Bertrand Russell wrote an important essay called “On Induction” in his little book The Problems of Philosophy. His treatment of induction harkens back to the skeptic David Hume, who maintained that there was no “necessary connection” between the occurrence of two events A and B, but only a “habit” of expecting that the occurrence of A, say the movement of one billiard ball, will lead to B, the movement of another ball that A contacts. Hume was talking about causality in nature.

Using careful analysis and re-exploring the problem in new language, Russell showed that Hume was right: induction could never be justified. As Russell puts it:

The problem we have to discuss is whether there is any reason for believing in what is called ‘the uniformity of nature.’ The belief in the uniformity of nature is the belief that everything that has happened or will happen is an instance of some general law to which there are no exceptions.
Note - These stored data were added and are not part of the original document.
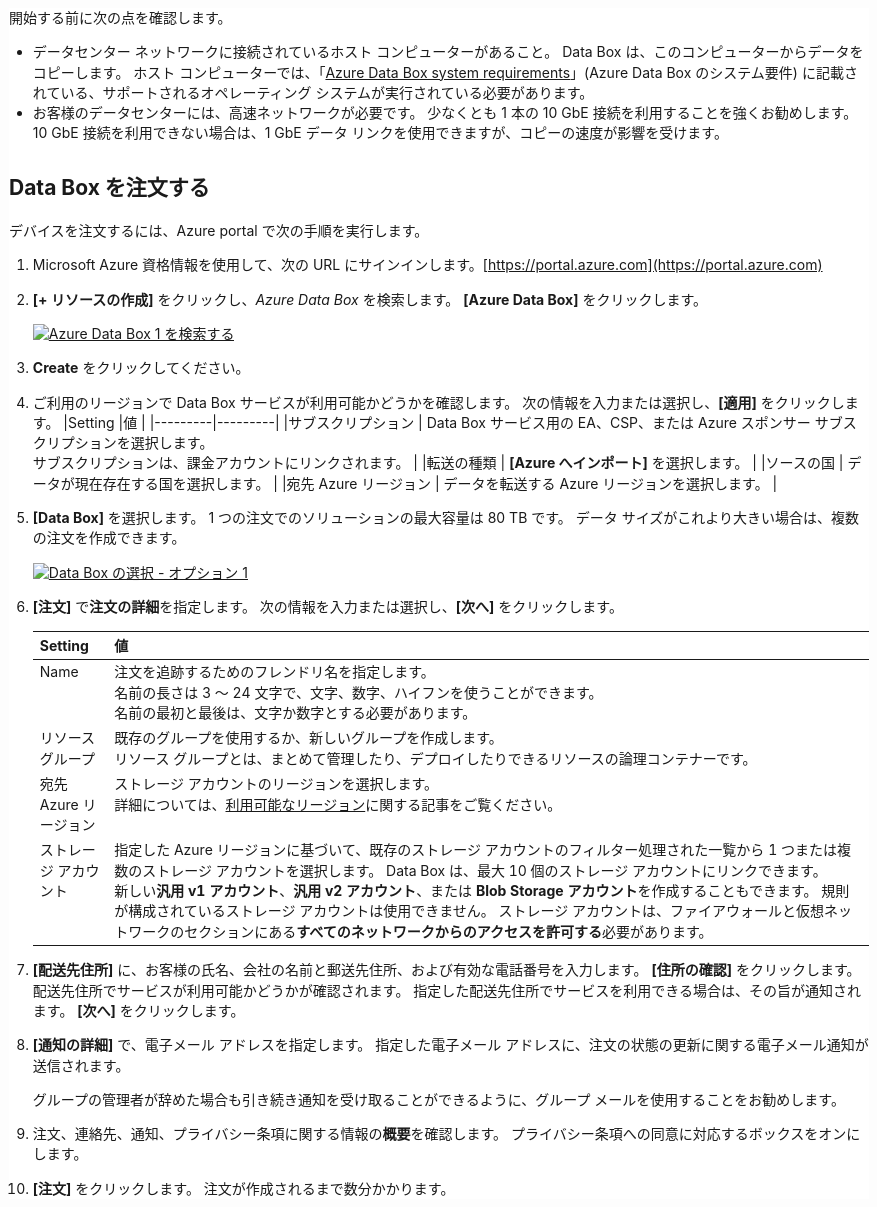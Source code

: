 開始する前に次の点を確認します。
- データセンター ネットワークに接続されているホスト コンピューターがあること。 Data Box は、このコンピューターからデータをコピーします。 ホスト コンピューターでは、「[Azure Data Box system requirements](data-box-system-requirements.md)」(Azure Data Box のシステム要件) に記載されている、サポートされるオペレーティング システムが実行されている必要があります。
- お客様のデータセンターには、高速ネットワークが必要です。 少なくとも 1 本の 10 GbE 接続を利用することを強くお勧めします。 10 GbE 接続を利用できない場合は、1 GbE データ リンクを使用できますが、コピーの速度が影響を受けます。


## <a name="order-data-box"></a>Data Box を注文する

デバイスを注文するには、Azure portal で次の手順を実行します。

1. Microsoft Azure 資格情報を使用して、次の URL にサインインします。[https://portal.azure.com](https://portal.azure.com)
2. **[+ リソースの作成]** をクリックし、*Azure Data Box* を検索します。 **[Azure Data Box]** をクリックします。
    
   [![Azure Data Box 1 を検索する](media/data-box-deploy-ordered/search-azure-data-box1.png)](media/data-box-deploy-ordered/search-azure-data-box1.png#lightbox)

3. **Create** をクリックしてください。

4. ご利用のリージョンで Data Box サービスが利用可能かどうかを確認します。 次の情報を入力または選択し、**[適用]** をクリックします。 
    |Setting  |値  |
    |---------|---------|
    |サブスクリプション     | Data Box サービス用の EA、CSP、または Azure スポンサー サブスクリプションを選択します。 <br> サブスクリプションは、課金アカウントにリンクされます。       |
    |転送の種類     | **[Azure へインポート]** を選択します。        |
    |ソースの国     |   データが現在存在する国を選択します。         |
    |宛先 Azure リージョン     |     データを転送する Azure リージョンを選択します。        |

5. **[Data Box]** を選択します。 1 つの注文でのソリューションの最大容量は 80 TB です。 データ サイズがこれより大きい場合は、複数の注文を作成できます。

      [![Data Box の選択 - オプション 1](media/data-box-deploy-ordered/select-data-box-option1.png)](media/data-box-deploy-ordered/select-data-box-option1.png#lightbox)

6. **[注文]** で**注文の詳細**を指定します。 次の情報を入力または選択し、**[次へ]** をクリックします。
    
    |Setting  |値  |
    |---------|---------|
    |Name     |  注文を追跡するためのフレンドリ名を指定します。 <br> 名前の長さは 3 ～ 24 文字で、文字、数字、ハイフンを使うことができます。 <br> 名前の最初と最後は、文字か数字とする必要があります。      |
    |リソース グループ     |   既存のグループを使用するか、新しいグループを作成します。 <br> リソース グループとは、まとめて管理したり、デプロイしたりできるリソースの論理コンテナーです。         |
    |宛先 Azure リージョン     | ストレージ アカウントのリージョンを選択します。 <br> 詳細については、[利用可能なリージョン](data-box-overview.md#region-availability)に関する記事をご覧ください。        |
    |ストレージ アカウント     | 指定した Azure リージョンに基づいて、既存のストレージ アカウントのフィルター処理された一覧から 1 つまたは複数のストレージ アカウントを選択します。 Data Box は、最大 10 個のストレージ アカウントにリンクできます。 <br> 新しい**汎用 v1 アカウント**、**汎用 v2 アカウント**、または **Blob Storage アカウント**を作成することもできます。 規則が構成されているストレージ アカウントは使用できません。 ストレージ アカウントは、ファイアウォールと仮想ネットワークのセクションにある**すべてのネットワークからのアクセスを許可する**必要があります。|
    
7. **[配送先住所]** に、お客様の氏名、会社の名前と郵送先住所、および有効な電話番号を入力します。 **[住所の確認]** をクリックします。 配送先住所でサービスが利用可能かどうかが確認されます。 指定した配送先住所でサービスを利用できる場合は、その旨が通知されます。 **[次へ]** をクリックします。

8. **[通知の詳細]** で、電子メール アドレスを指定します。 指定した電子メール アドレスに、注文の状態の更新に関する電子メール通知が送信されます。

    グループの管理者が辞めた場合も引き続き通知を受け取ることができるように、グループ メールを使用することをお勧めします。

9. 注文、連絡先、通知、プライバシー条項に関する情報の**概要**を確認します。 プライバシー条項への同意に対応するボックスをオンにします。

10. **[注文]** をクリックします。 注文が作成されるまで数分かかります。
But can you establish that there is a “uniformity of nature?” In answering, Russell the empiricist comes out looking very much like David Hume the empiricist. There are enough examples that show that the uniformity of nature is difficult to show. Russell notes that domestic animals expect food when they see the person who usually feeds them. But the man who feeds the chicken every day throughout its life at last “wrings its neck instead, showing that more refined views as to the uniformity of nature would have been useful to the chicken.”

Also, Russell says, “Food that has a certain appearance generally has a certain taste, and it is a severe shock to our expectations when the familiar appearance is found to be associated with an unusual taste.” So you expected the green apple to taste as it did the last five times you had one or that the penicillin that cured your strep throat a dozen times will do so again. But all you are doing here is expecting that the future will resemble the past. The problem is, Russell says, that you can have experience of “past futures,” but you have not yet sampled those “future futures.”

Russell allows that the principle we have been examining is called “the principle of induction,” which runs as follows:

When a thing of a certain sort A has been found to be associated with a thing of a certain other sort B, and has never been found dissociated from a thing of the sort B, the greater the number of cases in which A and B have been associated, the greater is the probability that they will be associated in a fresh case in which one of them is known to be present.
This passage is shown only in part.